Kayak Trip Day 20: Vilshofen to Passau

Events from this post happened on Thursday the 27th of June, 2019. We paddled our magnificent inflatable canoe Zucchini from a town called Vilshofen an der Donau to Passau. Passau is the big city at the confluence of the Danube + Inn + Ilz rivers. It’s also the last major stop before the Danube flows into Austria.

Our Stay in Vilshofen an der Donau

Vilshofen an der Donau is an incredibly sweet little town. Its city center is well-maintained and the dining scene quite lively. On the evening of our arrival, we ate burgers in one of these hip burger places that are new to Germany. The next evening we ate Indian food at a fairly new business. We slept at the restaurant that also has rooms Gasthof Wolferstetter Bräustüberl.

On our off day, we tried to move our own projects forward. The hotel owner had warned us that the hotel didn’t really have great WiFi, but they’d tried to put us in the room with the best signal. Over the last weeks, we’ve had more trouble with the German internet than usual. My ASUS laptop somehow seems to nuke the internet for all other devices when connected to the internet, and it generally doesn’t download anything. So I did most of my things offline, hoping that in Passau my laptop would see better days.

These two-night stays are quite tough; we unpack everything for a minimum stay and need to pack it all up the night before. Most hotels here don’t have a fridge in the room. This means that we either have to buy paddle food that does well at room temperature or get creative. The forecast for Thursday said it would go up to a cruel 33°C, which meant we’d want to start paddling as early as possible.

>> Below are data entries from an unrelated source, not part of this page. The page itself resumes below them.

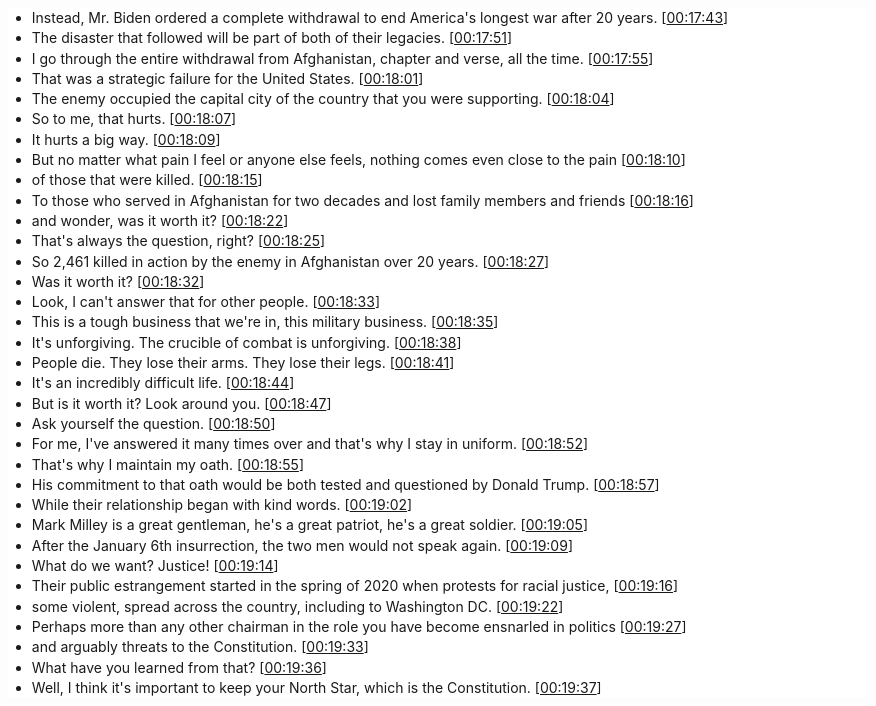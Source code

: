 *  Instead, Mr. Biden ordered a complete withdrawal to end America's longest war after 20 years. [[00:17:43](https://www.youtube.com/watch?v=Rl9nHNeketE&t=1063.5s)]
*  The disaster that followed will be part of both of their legacies. [[00:17:51](https://www.youtube.com/watch?v=Rl9nHNeketE&t=1071.14s)]
*  I go through the entire withdrawal from Afghanistan, chapter and verse, all the time. [[00:17:55](https://www.youtube.com/watch?v=Rl9nHNeketE&t=1075.34s)]
*  That was a strategic failure for the United States. [[00:18:01](https://www.youtube.com/watch?v=Rl9nHNeketE&t=1081.78s)]
*  The enemy occupied the capital city of the country that you were supporting. [[00:18:04](https://www.youtube.com/watch?v=Rl9nHNeketE&t=1084.74s)]
*  So to me, that hurts. [[00:18:07](https://www.youtube.com/watch?v=Rl9nHNeketE&t=1087.86s)]
*  It hurts a big way. [[00:18:09](https://www.youtube.com/watch?v=Rl9nHNeketE&t=1089.4199999999998s)]
*  But no matter what pain I feel or anyone else feels, nothing comes even close to the pain [[00:18:10](https://www.youtube.com/watch?v=Rl9nHNeketE&t=1090.74s)]
*  of those that were killed. [[00:18:15](https://www.youtube.com/watch?v=Rl9nHNeketE&t=1095.26s)]
*  To those who served in Afghanistan for two decades and lost family members and friends [[00:18:16](https://www.youtube.com/watch?v=Rl9nHNeketE&t=1096.78s)]
*  and wonder, was it worth it? [[00:18:22](https://www.youtube.com/watch?v=Rl9nHNeketE&t=1102.74s)]
*  That's always the question, right? [[00:18:25](https://www.youtube.com/watch?v=Rl9nHNeketE&t=1105.54s)]
*  So 2,461 killed in action by the enemy in Afghanistan over 20 years. [[00:18:27](https://www.youtube.com/watch?v=Rl9nHNeketE&t=1107.3400000000001s)]
*  Was it worth it? [[00:18:32](https://www.youtube.com/watch?v=Rl9nHNeketE&t=1112.5800000000002s)]
*  Look, I can't answer that for other people. [[00:18:33](https://www.youtube.com/watch?v=Rl9nHNeketE&t=1113.5800000000002s)]
*  This is a tough business that we're in, this military business. [[00:18:35](https://www.youtube.com/watch?v=Rl9nHNeketE&t=1115.9s)]
*  It's unforgiving. The crucible of combat is unforgiving. [[00:18:38](https://www.youtube.com/watch?v=Rl9nHNeketE&t=1118.8600000000001s)]
*  People die. They lose their arms. They lose their legs. [[00:18:41](https://www.youtube.com/watch?v=Rl9nHNeketE&t=1121.7s)]
*  It's an incredibly difficult life. [[00:18:44](https://www.youtube.com/watch?v=Rl9nHNeketE&t=1124.26s)]
*  But is it worth it? Look around you. [[00:18:47](https://www.youtube.com/watch?v=Rl9nHNeketE&t=1127.18s)]
*  Ask yourself the question. [[00:18:50](https://www.youtube.com/watch?v=Rl9nHNeketE&t=1130.42s)]
*  For me, I've answered it many times over and that's why I stay in uniform. [[00:18:52](https://www.youtube.com/watch?v=Rl9nHNeketE&t=1132.5s)]
*  That's why I maintain my oath. [[00:18:55](https://www.youtube.com/watch?v=Rl9nHNeketE&t=1135.5s)]
*  His commitment to that oath would be both tested and questioned by Donald Trump. [[00:18:57](https://www.youtube.com/watch?v=Rl9nHNeketE&t=1137.06s)]
*  While their relationship began with kind words. [[00:19:02](https://www.youtube.com/watch?v=Rl9nHNeketE&t=1142.26s)]
*  Mark Milley is a great gentleman, he's a great patriot, he's a great soldier. [[00:19:05](https://www.youtube.com/watch?v=Rl9nHNeketE&t=1145.54s)]
*  After the January 6th insurrection, the two men would not speak again. [[00:19:09](https://www.youtube.com/watch?v=Rl9nHNeketE&t=1149.9s)]
*  What do we want? Justice! [[00:19:14](https://www.youtube.com/watch?v=Rl9nHNeketE&t=1154.02s)]
*  Their public estrangement started in the spring of 2020 when protests for racial justice, [[00:19:16](https://www.youtube.com/watch?v=Rl9nHNeketE&t=1156.5s)]
*  some violent, spread across the country, including to Washington DC. [[00:19:22](https://www.youtube.com/watch?v=Rl9nHNeketE&t=1162.06s)]
*  Perhaps more than any other chairman in the role you have become ensnarled in politics [[00:19:27](https://www.youtube.com/watch?v=Rl9nHNeketE&t=1167.06s)]
*  and arguably threats to the Constitution. [[00:19:33](https://www.youtube.com/watch?v=Rl9nHNeketE&t=1173.06s)]
*  What have you learned from that? [[00:19:36](https://www.youtube.com/watch?v=Rl9nHNeketE&t=1176.06s)]
*  Well, I think it's important to keep your North Star, which is the Constitution. [[00:19:37](https://www.youtube.com/watch?v=Rl9nHNeketE&t=1177.82s)]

Our recent insight that we could buy cold coffee instead of forgoing coffee completely meant that we had to do some shopping on Wednesday afternoon. We went to a supermarket called Penny, which is rapidly becoming my favorite German supermarket closely followed by Aldi. Our plan was to get baked goods which would survive overnight and then two cold coffees that we’d keep cool in our room’s sink. Gotta get nifty.

Leaving Vilshofen for Passau

The next morning, we woke up before our alarms at 5:50. It’s tough to wake up that early, but we know by now that it’s worth the sacrifice to get paddling before the heat strikes and the shadow disappears. We drank our cold coffees, got dressed, slapped on sunscreen, brushed teeth, and finished packing our things. We left the hotel at 6:45 and walked the 400 or so meters to our launch spot – which was the same as our landing spot on day 19 – and begun inflating our boat at 6:50.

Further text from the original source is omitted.